The latest addition to the Pirates franchise (number 5!) sees Captain Jack Sparrow (Johnny Depp), along with a couple of new recruits Henry (Brenton Thwaites) and Carina (Kaya Scodelario), face off against a new supernatural threat in the form of Captain Slazar (Javier Bardem) a foe from Jack’s past.

The new movie establishes and expands upon the universe from the previous movies, fitting in well with the Pirates timeline and filling in some of the characters’ pasts and the gaps between this and the previous instalment (On Stranger Tides).

However, there’s not much here that’s new. The tone, characters and a lot of the narrative beats are very similar to those in the previous films. For example, someone is caught, locked up, they escape (in a usually extravagant way) and repeat. This has not only been seen in previous films, but takes place on more than one occasion in this film.

As well as this, there’s a lot of the bog-standard Jack Sparrow “Jack Sparrow-ing” about, which if you are a fan of the franchise you’ll enjoy to see again, even if it does feel very similar to recent films.¬†Along with this, the film does have it’s good comic moments, with both the old and new characters.

However it doesn’t live up to the heights of the original movie (as none of them have) and there’s one particularly big problem with “Dead Men Tell No Tales”, and that’s overtly expositional dialogue. The main narrative and lore of the film is too often told through the characters’ dialogue which feels very unnatural and condescending. Audiences can figure things out for themselves through the aid of visuals and other forms of storytelling, so being repeatedly told what’s going on is rather irritating.

On the bright side, the CGI and visual effects are fantastic and are used throughout very effectively.
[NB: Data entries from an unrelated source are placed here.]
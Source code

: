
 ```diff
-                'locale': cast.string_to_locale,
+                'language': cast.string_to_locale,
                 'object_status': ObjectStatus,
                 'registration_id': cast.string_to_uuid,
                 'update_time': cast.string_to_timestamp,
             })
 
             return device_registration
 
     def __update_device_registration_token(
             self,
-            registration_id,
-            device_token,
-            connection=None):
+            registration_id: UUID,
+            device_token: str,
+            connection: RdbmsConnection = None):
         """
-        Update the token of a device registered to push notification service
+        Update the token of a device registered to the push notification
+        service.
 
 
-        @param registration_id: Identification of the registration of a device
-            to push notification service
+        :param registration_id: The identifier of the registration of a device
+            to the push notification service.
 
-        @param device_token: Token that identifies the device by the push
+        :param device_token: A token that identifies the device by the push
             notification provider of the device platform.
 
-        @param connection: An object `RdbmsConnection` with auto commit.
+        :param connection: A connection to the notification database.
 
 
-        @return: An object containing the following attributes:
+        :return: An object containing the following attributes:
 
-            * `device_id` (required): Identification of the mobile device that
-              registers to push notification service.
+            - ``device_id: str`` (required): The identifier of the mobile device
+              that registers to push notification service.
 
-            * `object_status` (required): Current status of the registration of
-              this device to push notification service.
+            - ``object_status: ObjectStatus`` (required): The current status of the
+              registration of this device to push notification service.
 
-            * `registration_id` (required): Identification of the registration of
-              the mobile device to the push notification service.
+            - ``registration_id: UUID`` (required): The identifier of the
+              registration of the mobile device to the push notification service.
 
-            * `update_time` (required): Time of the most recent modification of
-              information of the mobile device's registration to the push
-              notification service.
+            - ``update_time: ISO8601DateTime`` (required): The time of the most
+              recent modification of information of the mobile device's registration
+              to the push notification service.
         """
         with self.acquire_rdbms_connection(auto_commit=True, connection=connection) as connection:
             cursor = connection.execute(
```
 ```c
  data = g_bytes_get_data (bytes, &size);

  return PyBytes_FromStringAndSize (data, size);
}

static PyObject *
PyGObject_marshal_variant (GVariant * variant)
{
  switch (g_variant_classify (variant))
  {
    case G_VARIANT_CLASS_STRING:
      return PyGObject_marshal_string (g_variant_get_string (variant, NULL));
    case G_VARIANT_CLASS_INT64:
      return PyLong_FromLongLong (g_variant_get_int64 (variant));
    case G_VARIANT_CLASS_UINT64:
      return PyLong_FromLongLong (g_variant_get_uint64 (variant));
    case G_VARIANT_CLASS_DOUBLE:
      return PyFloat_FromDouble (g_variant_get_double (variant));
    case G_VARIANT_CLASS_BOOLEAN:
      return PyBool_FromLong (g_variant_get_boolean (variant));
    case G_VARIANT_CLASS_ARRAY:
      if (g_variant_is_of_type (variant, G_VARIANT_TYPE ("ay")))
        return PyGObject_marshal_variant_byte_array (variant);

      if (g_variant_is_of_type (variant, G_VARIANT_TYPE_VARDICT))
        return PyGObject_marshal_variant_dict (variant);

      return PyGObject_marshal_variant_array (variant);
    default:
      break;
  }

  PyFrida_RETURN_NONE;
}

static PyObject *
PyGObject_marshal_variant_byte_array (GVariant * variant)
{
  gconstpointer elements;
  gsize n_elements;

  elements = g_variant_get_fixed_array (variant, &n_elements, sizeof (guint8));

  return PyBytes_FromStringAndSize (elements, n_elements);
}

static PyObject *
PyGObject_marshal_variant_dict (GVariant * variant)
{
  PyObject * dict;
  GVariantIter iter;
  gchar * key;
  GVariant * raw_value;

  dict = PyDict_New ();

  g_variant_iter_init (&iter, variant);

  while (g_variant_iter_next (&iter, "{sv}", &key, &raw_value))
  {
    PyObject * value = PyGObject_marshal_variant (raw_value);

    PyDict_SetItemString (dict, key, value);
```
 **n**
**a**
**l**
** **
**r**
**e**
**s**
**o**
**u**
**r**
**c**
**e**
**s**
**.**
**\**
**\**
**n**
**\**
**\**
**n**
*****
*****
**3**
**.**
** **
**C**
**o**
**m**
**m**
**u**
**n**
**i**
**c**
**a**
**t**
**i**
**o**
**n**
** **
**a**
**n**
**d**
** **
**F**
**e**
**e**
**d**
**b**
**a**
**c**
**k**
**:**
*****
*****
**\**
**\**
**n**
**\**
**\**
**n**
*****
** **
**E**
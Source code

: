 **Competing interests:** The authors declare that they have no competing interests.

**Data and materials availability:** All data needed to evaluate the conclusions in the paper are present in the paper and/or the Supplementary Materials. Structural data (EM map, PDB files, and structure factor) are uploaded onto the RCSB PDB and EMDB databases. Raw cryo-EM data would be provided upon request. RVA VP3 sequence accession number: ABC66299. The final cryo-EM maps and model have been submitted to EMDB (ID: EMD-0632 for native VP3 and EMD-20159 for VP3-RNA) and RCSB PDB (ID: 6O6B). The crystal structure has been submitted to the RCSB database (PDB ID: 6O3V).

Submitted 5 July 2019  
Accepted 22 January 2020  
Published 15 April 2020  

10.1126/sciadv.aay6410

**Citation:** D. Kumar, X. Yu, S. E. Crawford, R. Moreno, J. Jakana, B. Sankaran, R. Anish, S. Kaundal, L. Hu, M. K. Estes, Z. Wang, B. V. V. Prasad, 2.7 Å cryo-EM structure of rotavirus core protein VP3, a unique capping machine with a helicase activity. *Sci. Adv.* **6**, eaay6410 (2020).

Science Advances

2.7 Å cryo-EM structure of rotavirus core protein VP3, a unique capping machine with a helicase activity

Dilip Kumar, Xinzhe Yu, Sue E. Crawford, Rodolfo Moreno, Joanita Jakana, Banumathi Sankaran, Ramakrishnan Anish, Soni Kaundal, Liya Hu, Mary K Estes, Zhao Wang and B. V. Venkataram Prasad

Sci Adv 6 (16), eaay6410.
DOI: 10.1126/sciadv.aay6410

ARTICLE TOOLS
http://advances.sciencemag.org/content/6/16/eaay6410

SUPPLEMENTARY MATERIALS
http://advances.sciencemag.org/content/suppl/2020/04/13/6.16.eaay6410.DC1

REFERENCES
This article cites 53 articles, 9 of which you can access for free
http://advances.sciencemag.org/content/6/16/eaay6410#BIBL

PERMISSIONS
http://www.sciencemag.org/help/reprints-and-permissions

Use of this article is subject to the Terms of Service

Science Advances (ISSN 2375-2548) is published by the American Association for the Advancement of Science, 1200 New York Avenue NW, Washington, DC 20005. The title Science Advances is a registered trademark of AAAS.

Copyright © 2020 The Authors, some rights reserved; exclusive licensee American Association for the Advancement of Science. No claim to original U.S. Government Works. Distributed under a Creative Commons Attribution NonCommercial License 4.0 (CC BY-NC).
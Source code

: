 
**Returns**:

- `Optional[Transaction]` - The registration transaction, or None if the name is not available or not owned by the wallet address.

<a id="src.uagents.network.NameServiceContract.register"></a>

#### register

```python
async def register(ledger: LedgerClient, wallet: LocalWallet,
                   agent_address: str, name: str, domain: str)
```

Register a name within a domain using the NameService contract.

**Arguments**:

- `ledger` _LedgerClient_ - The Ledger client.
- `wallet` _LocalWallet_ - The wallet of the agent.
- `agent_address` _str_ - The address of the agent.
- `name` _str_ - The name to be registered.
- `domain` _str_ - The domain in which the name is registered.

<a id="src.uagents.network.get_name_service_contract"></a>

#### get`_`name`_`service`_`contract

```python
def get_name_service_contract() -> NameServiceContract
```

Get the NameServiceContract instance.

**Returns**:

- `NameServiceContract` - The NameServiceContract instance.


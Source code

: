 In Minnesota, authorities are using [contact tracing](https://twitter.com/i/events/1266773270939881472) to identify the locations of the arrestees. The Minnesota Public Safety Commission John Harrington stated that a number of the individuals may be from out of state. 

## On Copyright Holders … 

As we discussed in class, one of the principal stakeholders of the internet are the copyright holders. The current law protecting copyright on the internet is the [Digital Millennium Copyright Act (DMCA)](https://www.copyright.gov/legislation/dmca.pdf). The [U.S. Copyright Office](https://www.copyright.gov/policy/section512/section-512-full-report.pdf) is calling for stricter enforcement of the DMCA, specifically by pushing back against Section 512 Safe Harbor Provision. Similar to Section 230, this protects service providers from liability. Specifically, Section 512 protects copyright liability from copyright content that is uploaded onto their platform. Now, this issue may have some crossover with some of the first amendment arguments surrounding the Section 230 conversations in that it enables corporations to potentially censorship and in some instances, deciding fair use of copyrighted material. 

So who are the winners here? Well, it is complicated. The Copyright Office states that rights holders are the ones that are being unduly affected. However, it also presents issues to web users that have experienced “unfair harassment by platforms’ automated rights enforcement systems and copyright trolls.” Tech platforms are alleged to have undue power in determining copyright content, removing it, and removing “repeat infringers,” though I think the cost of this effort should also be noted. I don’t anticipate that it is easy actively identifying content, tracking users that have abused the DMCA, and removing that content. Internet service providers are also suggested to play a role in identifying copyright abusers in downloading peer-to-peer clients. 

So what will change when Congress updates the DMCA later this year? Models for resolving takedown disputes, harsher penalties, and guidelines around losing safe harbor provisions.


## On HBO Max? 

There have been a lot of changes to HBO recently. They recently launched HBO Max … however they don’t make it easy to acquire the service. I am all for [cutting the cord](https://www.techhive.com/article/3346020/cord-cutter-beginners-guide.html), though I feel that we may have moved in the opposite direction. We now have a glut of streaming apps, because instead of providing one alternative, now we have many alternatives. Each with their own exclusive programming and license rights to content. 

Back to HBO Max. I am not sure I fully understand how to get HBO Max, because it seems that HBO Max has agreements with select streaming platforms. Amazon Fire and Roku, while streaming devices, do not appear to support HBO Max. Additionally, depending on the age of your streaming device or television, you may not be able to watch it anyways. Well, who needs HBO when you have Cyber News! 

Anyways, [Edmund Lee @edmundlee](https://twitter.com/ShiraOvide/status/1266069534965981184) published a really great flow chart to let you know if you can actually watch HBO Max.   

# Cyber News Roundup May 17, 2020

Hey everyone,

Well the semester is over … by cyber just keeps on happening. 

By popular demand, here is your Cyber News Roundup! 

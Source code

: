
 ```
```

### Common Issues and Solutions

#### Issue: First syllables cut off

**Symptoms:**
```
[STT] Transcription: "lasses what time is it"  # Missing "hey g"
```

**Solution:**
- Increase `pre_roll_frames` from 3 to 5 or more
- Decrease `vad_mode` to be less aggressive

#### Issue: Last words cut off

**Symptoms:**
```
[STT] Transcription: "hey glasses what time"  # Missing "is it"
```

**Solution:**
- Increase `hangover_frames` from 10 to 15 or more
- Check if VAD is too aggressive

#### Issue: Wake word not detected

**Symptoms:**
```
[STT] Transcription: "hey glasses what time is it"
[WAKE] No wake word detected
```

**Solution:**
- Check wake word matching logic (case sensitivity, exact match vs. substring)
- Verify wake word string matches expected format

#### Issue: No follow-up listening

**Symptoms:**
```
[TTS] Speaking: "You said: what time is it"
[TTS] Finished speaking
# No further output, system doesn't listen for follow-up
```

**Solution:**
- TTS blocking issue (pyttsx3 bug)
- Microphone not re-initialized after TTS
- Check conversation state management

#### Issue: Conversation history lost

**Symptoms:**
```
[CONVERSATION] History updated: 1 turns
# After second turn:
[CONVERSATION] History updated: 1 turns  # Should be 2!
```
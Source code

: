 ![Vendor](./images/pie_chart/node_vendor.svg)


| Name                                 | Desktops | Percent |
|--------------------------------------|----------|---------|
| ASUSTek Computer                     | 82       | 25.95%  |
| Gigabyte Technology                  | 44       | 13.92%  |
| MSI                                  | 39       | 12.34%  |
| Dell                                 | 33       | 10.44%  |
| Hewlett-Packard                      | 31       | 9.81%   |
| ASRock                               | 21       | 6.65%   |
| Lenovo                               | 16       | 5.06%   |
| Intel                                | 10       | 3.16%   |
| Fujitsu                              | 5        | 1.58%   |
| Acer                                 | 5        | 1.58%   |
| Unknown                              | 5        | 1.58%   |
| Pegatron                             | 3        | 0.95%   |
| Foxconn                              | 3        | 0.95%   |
There’s some really nice set pieces, characters and environments enhanced or created with the use of CGI which look fantastic.

The new characters are strong enough, but the writing throughout feels a bit weak. The returning characters of Jack Sparrow and Barbossa (Geoffrey Rush) give as strong a performance as in previous films and help to guide audiences in to the new characters. It feels very much like Disney have attempted a soft reboot of the franchise, like Star Wars: The Force Awakens but they don’t manage to pull this off to the same standard.

All in all, if you’re a fan of the franchise then you’ll get more out of this than most audience members. There’s some nice backstory and history added to the franchise and the ending is especially great for fans. For those who aren’t hug fans, it’s still an entertaining film with some great comical moments throughout, but don’t expect much to be different from the other films.